Loral Space & Communications, Inc. (NDAQ:LORL) is facing an increasing amount of pressure from a large hedge fund who is now seeking to investigate a recent share purchase agreement with a board member. Highland Crusader Offshore Partners LP, a 5% stakeholder in the company, demanded to inspect books and records of the company to investigate possible mismanagement, breaches of fiduciary duty, corporate waste, and improper influence and conduct with respect to the negotiation, execution, and approval of a Securities Purchase Agreement that enabled Loral's controlling shareholder - MHR Fund Management LLC - the exclusive right to purchase from Loral shares of two newly created series of convertible preferred stock for $300 million.
What was the problem with the transaction? Well, according to the hedge fund, a lot:
- The transaction appears on its face to be a sweetheart deal for MHR. The aptly timed transaction not only took place without any competitive bidding but also appears to have been "spring-loaded" in that shortly after the announcement of the SPA, Loral announced a series of positive business developments that caused its stock price to rise from $27 per share to $51 per share. And what was the conversion price of the SPA shares? They were set below the intrinsic value of Loral set by the bankruptcy courts only 18 months earlier at $30.15 per share.

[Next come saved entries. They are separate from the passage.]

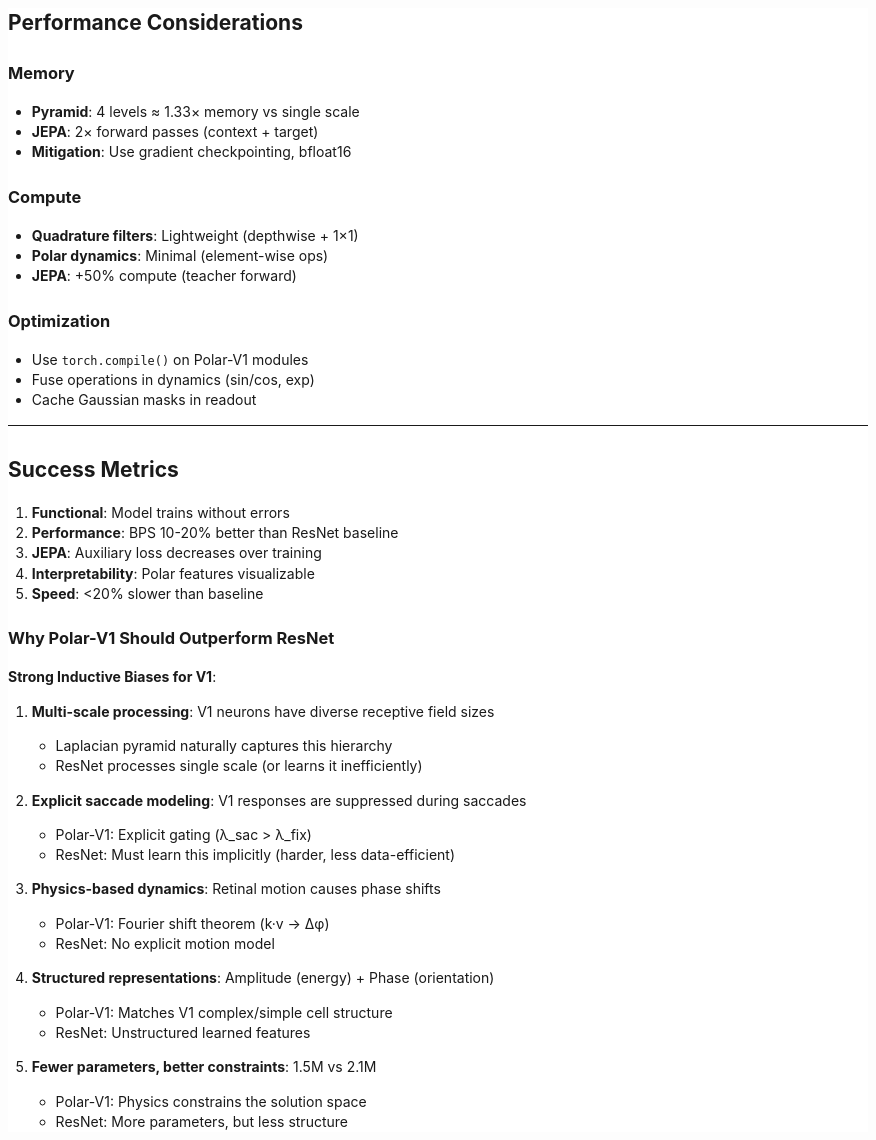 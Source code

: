 ## Performance Considerations

### Memory

- **Pyramid**: 4 levels ≈ 1.33× memory vs single scale
- **JEPA**: 2× forward passes (context + target)
- **Mitigation**: Use gradient checkpointing, bfloat16

### Compute

- **Quadrature filters**: Lightweight (depthwise + 1×1)
- **Polar dynamics**: Minimal (element-wise ops)
- **JEPA**: +50% compute (teacher forward)

### Optimization

- Use `torch.compile()` on Polar-V1 modules
- Fuse operations in dynamics (sin/cos, exp)
- Cache Gaussian masks in readout

---

## Success Metrics

1. **Functional**: Model trains without errors
2. **Performance**: BPS 10-20% better than ResNet baseline
3. **JEPA**: Auxiliary loss decreases over training
4. **Interpretability**: Polar features visualizable
5. **Speed**: <20% slower than baseline

### Why Polar-V1 Should Outperform ResNet

**Strong Inductive Biases for V1**:

1. **Multi-scale processing**: V1 neurons have diverse receptive field sizes
   - Laplacian pyramid naturally captures this hierarchy
   - ResNet processes single scale (or learns it inefficiently)

2. **Explicit saccade modeling**: V1 responses are suppressed during saccades
   - Polar-V1: Explicit gating (λ_sac > λ_fix)
   - ResNet: Must learn this implicitly (harder, less data-efficient)

3. **Physics-based dynamics**: Retinal motion causes phase shifts
   - Polar-V1: Fourier shift theorem (k·v → Δφ)
   - ResNet: No explicit motion model

4. **Structured representations**: Amplitude (energy) + Phase (orientation)
   - Polar-V1: Matches V1 complex/simple cell structure
   - ResNet: Unstructured learned features

5. **Fewer parameters, better constraints**: 1.5M vs 2.1M
   - Polar-V1: Physics constrains the solution space
   - ResNet: More parameters, but less structure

- The terms of the transaction were unfair and oppressive to Loral and its non-participating shareholders. The transaction provides for the issuance of shares to MHR representing approximately 50% of Loral's current equity, giving MHR the opportunity to increase its equity stake from 35.9% to 56%! Moreover, Loral had no need to accept an insider transaction carrying such unfair and onerous terms. The company had ample cash available, no identified need for the $300 million of capital, and no identified exigency that would force Loral to agree to such a deal.
- The transaction entrenches current directors by giving MHR an enormous number of additional votes when their SPA's convert to common stock along with triggering punitive financial consequences due to a "change of control" in the board's composition under the terms of the transaction.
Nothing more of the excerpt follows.